Re: [ovs-dev] [PATCH ovn v2 0/2] Spine-Leaf Logical Switch Topology.

Ilya Maximets Wed, 12 Feb 2025 04:51:24 -0800

On 2/11/25 18:50, Han Zhou wrote:
> 
> 
> On Mon, Feb 10, 2025 at 2:29 AM Ilya Maximets <[email protected] 
> <mailto:[email protected]>> wrote:
>>
>> On 2/10/25 10:13, Dumitru Ceara wrote:
>> > On 2/9/25 9:47 PM, Numan Siddique wrote:
>> >> On Sat, Feb 8, 2025 at 2:34 AM Han Zhou <[email protected] 

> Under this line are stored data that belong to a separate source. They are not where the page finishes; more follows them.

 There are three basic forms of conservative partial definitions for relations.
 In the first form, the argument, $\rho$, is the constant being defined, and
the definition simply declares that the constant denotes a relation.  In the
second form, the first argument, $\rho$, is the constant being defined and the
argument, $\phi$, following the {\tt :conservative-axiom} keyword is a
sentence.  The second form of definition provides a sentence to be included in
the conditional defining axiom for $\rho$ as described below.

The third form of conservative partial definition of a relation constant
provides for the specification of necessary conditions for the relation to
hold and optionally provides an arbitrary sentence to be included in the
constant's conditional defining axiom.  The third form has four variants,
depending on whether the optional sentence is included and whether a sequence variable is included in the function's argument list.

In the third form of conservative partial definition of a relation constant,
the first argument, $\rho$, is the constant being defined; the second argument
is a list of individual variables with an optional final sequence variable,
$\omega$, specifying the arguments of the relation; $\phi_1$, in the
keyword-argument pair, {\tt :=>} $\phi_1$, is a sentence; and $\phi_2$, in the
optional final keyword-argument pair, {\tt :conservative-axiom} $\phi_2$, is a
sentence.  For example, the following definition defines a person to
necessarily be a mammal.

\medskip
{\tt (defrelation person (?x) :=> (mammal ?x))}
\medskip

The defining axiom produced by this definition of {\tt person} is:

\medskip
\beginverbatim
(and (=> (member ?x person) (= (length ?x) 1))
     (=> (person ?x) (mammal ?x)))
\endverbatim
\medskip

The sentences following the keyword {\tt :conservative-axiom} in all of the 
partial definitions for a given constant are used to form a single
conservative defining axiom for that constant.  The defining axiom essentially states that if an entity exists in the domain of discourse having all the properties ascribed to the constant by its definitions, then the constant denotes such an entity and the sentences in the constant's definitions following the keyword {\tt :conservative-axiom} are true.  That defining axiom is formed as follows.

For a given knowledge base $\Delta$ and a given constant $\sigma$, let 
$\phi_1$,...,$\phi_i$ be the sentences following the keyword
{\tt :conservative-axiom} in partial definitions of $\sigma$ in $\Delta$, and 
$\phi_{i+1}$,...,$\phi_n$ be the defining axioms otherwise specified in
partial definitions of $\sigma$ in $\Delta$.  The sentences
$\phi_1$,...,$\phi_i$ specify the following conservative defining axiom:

>> >> <mailto:[email protected]>> wrote:
>> >>>
>> >>>
>> >>>
>> >>> On Fri, Feb 7, 2025 at 1:09 PM Ilya Maximets <[email protected] 
>> >>> <mailto:[email protected]>> wrote:
>> >>>>
>> >>>> On 2/7/25 21:45, Ilya Maximets wrote:
>> >>>>> On 2/7/25 15:01, Ilya Maximets wrote:
>> >>>>>> On 2/7/25 05:31, Numan Siddique wrote:
>> >>>>>>> On Thu, Feb 6, 2025 at 3:57 AM Ilya Maximets <[email protected] 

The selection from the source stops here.